╭─ Provided records
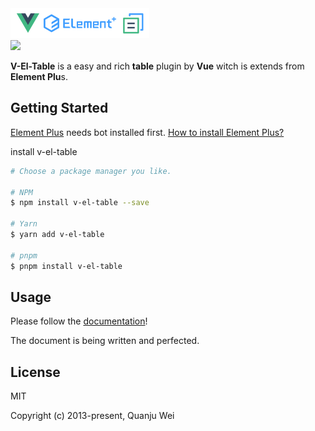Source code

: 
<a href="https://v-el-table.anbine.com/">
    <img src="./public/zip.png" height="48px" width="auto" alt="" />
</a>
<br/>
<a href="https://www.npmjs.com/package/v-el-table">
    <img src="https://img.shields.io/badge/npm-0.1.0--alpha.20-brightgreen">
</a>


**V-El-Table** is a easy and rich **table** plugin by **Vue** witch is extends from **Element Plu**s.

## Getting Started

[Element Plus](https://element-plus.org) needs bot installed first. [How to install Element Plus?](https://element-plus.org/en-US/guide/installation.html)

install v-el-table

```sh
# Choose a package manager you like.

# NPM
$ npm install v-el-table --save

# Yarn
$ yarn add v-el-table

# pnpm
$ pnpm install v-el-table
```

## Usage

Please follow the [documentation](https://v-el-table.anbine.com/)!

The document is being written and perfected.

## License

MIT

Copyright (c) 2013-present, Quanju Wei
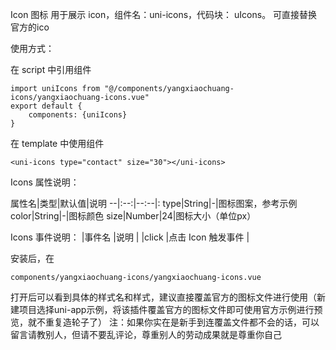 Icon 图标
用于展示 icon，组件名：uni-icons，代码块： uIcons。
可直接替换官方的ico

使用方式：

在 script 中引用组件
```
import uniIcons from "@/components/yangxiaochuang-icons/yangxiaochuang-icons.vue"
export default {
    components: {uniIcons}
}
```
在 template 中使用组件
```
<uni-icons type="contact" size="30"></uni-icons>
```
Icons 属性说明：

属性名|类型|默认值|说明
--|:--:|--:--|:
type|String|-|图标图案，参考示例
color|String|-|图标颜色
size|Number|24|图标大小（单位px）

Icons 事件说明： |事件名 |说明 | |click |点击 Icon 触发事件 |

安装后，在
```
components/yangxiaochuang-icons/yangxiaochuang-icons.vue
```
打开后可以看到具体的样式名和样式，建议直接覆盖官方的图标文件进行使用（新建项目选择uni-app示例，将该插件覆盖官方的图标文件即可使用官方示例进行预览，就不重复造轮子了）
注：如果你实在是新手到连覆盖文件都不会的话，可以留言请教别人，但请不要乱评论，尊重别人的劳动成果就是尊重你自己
╰─
╭─ Provided records
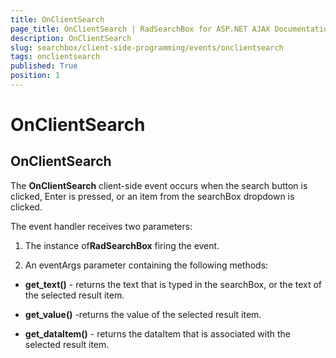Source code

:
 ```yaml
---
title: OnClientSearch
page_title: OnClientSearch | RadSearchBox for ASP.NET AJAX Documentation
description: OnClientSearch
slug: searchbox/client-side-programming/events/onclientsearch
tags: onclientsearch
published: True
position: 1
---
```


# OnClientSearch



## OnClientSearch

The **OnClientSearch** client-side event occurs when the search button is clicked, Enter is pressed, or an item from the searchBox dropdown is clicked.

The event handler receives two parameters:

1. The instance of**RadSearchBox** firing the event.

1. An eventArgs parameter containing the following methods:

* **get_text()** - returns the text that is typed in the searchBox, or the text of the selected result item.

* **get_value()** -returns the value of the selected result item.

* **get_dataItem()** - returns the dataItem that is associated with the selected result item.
╰─
╭─ Provided records
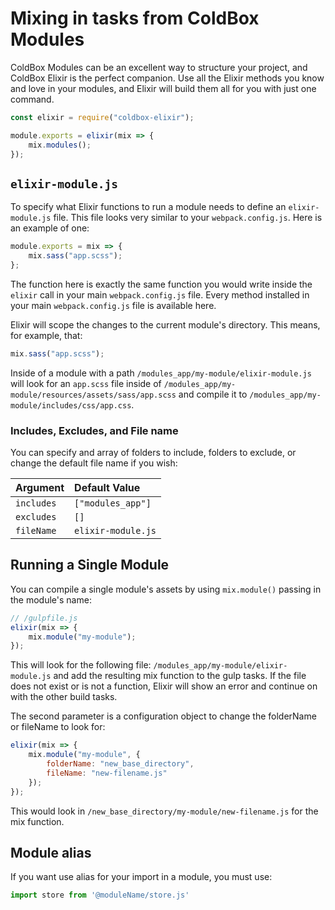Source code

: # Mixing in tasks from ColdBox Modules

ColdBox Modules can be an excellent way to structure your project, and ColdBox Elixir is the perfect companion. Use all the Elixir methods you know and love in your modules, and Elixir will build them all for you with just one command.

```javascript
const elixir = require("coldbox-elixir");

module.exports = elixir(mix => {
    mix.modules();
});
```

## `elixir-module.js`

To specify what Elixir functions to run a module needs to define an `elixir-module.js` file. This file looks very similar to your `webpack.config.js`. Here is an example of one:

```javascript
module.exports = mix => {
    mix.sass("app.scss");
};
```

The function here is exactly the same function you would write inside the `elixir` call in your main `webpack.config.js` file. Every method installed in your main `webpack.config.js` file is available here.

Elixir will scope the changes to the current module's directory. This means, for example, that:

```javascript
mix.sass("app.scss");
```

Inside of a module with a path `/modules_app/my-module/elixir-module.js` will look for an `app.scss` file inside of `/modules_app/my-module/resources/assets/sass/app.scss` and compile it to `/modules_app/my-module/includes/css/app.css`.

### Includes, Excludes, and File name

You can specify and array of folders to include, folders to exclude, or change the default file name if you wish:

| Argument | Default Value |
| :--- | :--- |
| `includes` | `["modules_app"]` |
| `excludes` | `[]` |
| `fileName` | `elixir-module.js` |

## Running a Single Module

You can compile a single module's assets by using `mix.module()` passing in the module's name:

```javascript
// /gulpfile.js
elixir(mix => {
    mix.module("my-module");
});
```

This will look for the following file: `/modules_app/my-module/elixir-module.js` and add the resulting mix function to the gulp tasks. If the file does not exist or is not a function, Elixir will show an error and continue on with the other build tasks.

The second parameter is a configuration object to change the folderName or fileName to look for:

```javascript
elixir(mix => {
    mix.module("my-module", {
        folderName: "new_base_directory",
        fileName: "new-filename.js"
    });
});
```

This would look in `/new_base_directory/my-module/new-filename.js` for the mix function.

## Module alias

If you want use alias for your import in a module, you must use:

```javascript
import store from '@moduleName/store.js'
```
╰─
» Your assignment
Using the listing above, count how many lines contain the word "alias" and, please, write only that number.

» Answer to this exercise
2